■ YOUR TASK
Pull every line with "containers" from the data below and copy it.

■ INPUT DATA
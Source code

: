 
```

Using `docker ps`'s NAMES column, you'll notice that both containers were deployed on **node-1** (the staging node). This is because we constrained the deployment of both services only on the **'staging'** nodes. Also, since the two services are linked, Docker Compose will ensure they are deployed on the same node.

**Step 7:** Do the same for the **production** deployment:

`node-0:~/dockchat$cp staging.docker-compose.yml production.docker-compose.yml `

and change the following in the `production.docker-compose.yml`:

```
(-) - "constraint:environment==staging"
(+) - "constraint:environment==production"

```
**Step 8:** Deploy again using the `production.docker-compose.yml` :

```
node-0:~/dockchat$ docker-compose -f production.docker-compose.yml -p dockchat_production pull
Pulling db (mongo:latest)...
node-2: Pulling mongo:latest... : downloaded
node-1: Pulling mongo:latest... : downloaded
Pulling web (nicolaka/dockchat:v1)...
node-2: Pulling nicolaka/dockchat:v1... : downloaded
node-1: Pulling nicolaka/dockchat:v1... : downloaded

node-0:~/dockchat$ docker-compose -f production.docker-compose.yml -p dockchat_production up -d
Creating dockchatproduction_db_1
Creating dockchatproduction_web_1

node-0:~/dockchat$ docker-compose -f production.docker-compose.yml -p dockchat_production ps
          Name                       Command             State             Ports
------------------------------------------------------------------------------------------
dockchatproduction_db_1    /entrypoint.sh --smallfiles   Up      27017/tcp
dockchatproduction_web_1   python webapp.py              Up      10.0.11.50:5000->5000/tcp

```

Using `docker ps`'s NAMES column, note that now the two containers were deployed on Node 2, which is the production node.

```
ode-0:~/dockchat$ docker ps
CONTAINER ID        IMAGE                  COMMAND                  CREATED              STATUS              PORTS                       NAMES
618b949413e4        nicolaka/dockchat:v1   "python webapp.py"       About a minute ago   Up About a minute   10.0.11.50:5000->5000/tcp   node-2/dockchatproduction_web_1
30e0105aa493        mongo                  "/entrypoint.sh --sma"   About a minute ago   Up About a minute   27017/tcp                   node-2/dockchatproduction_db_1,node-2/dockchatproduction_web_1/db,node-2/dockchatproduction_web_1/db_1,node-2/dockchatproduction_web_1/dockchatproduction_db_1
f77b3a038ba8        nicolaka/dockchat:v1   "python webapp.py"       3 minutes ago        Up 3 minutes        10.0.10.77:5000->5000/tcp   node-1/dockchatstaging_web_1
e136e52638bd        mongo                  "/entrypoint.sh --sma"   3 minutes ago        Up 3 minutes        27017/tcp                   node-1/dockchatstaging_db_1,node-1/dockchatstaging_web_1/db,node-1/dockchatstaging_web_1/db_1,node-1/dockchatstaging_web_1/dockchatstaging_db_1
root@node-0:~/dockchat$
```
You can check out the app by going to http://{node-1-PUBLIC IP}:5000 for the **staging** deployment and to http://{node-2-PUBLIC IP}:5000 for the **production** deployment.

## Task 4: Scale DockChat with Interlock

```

■ SOLUTION TO THE PROBLEM
Using `docker ps`'s NAMES column, you'll notice that both containers were deployed on **node-1** (the staging node). This is because we constrained the deployment of both services only on the **'staging'** nodes. Also, since the two services are linked, Docker Compose will ensure they are deployed on the same node.
Using `docker ps`'s NAMES column, note that now the two containers were deployed on Node 2, which is the production node.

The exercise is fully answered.